- EXERCISE PROMPT: Scan the entries below and extract each line with the word "sysJJN" in it.
Top of DATA SHOWN
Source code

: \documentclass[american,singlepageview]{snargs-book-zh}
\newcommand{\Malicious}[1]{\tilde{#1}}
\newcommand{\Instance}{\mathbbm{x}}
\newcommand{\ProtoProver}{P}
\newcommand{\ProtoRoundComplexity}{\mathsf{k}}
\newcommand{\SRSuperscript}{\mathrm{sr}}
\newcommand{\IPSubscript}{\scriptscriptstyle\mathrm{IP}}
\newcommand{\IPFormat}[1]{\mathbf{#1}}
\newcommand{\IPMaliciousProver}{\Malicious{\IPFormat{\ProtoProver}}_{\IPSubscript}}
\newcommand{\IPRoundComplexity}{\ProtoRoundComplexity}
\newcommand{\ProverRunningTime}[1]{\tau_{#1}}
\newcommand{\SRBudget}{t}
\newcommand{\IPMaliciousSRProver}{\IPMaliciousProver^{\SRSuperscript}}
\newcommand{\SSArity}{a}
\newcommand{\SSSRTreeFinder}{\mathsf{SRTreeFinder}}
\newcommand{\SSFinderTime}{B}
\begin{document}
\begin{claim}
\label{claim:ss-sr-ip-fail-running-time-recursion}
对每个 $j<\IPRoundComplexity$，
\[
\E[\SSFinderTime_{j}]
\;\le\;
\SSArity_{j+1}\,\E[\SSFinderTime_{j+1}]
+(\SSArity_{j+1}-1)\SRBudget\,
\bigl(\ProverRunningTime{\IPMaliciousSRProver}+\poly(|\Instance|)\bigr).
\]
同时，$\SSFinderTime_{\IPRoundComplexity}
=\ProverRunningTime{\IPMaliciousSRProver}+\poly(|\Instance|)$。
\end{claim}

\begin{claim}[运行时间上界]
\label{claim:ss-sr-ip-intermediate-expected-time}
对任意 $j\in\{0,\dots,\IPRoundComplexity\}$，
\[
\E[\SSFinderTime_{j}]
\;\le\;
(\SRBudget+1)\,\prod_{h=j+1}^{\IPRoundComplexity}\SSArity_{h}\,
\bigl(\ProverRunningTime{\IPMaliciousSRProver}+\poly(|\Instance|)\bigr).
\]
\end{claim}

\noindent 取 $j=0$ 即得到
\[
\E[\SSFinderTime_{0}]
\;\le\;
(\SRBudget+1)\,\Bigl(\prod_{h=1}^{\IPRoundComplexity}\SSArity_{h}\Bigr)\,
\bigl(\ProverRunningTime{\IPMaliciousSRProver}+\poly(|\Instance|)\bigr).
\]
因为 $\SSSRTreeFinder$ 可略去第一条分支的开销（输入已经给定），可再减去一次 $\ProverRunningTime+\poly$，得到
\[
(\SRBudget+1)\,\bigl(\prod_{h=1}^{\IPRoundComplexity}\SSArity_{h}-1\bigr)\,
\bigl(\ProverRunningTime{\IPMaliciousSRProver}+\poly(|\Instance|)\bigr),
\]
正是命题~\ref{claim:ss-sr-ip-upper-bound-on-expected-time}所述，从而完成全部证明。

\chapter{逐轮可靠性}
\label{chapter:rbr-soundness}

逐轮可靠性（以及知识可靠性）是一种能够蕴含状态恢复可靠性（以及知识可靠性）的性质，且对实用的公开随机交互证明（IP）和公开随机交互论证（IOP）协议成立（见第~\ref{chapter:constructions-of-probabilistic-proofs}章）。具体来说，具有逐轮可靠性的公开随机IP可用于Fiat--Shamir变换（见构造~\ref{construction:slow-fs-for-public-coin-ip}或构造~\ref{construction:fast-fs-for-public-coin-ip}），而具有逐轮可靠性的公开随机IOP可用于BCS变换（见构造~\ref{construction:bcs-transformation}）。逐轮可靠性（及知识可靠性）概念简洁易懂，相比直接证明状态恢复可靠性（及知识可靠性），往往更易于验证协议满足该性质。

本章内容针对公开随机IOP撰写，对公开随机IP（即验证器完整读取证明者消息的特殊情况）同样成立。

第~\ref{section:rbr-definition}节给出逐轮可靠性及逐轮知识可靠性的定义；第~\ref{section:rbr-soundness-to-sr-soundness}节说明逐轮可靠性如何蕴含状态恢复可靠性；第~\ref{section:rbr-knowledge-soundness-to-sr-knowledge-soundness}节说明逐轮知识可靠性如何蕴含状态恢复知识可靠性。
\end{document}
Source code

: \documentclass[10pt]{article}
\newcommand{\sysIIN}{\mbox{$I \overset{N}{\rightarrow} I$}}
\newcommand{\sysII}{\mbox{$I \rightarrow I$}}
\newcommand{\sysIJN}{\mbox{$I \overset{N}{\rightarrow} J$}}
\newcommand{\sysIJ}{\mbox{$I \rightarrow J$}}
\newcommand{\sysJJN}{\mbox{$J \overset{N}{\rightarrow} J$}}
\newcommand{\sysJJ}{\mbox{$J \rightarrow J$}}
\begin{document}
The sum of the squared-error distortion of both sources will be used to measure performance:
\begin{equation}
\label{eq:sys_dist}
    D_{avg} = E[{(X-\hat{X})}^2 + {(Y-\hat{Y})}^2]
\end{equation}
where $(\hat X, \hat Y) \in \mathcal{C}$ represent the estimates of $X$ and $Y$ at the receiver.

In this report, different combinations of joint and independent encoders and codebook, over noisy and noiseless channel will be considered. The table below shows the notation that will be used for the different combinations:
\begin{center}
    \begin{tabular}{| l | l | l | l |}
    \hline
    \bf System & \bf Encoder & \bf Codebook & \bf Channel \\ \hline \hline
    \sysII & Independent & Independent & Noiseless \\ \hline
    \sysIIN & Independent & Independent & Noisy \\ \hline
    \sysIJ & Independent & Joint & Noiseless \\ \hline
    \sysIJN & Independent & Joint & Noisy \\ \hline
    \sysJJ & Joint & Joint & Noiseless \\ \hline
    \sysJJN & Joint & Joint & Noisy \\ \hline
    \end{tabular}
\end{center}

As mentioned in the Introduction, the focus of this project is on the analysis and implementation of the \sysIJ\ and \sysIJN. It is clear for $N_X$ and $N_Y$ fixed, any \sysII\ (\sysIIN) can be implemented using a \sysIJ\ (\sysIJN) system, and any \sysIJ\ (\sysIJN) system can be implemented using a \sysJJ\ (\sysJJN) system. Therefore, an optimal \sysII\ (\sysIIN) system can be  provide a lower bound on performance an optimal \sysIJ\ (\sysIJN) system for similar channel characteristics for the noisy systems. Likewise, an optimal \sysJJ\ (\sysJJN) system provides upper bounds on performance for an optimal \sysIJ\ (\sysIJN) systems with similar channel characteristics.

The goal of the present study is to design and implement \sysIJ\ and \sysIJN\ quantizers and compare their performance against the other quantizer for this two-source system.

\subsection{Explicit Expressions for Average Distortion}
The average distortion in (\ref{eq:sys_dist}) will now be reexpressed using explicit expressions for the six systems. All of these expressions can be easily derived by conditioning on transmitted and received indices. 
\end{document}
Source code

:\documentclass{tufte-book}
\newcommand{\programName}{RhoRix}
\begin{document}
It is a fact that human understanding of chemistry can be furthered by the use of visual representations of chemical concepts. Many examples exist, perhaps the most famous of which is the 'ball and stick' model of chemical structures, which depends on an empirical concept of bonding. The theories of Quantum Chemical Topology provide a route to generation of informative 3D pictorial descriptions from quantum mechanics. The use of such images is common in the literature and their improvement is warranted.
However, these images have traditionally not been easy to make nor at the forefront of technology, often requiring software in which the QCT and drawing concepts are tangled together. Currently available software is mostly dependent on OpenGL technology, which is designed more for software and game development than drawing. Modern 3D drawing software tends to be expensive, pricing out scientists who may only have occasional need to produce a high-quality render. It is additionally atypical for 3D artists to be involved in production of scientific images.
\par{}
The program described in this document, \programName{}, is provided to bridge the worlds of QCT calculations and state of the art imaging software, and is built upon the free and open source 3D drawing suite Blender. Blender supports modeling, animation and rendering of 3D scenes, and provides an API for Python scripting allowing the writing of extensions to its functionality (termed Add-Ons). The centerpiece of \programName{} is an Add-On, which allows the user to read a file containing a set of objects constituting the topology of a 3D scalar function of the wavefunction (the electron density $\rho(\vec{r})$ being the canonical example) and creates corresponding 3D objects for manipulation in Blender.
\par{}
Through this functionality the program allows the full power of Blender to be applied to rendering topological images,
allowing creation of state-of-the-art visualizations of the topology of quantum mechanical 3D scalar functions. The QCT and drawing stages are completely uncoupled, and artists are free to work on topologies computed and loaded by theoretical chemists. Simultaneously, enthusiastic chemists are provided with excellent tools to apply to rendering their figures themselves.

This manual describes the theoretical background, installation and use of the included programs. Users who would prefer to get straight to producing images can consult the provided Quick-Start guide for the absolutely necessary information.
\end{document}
Bottom of DATA SHOWN
- RESPONSE:
\newcommand{\sysJJN}{\mbox{$J \overset{N}{\rightarrow} J$}}
    \sysJJN & Joint & Joint & Noisy \\ \hline
As mentioned in the Introduction, the focus of this project is on the analysis and implementation of the \sysIJ\ and \sysIJN. It is clear for $N_X$ and $N_Y$ fixed, any \sysII\ (\sysIIN) can be implemented using a \sysIJ\ (\sysIJN) system, and any \sysIJ\ (\sysIJN) system can be implemented using a \sysJJ\ (\sysJJN) system. Therefore, an optimal \sysII\ (\sysIIN) system can be  provide a lower bound on performance an optimal \sysIJ\ (\sysIJN) system for similar channel characteristics for the noisy systems. Likewise, an optimal \sysJJ\ (\sysJJN) system provides upper bounds on performance for an optimal \sysIJ\ (\sysIJN) systems with similar channel characteristics.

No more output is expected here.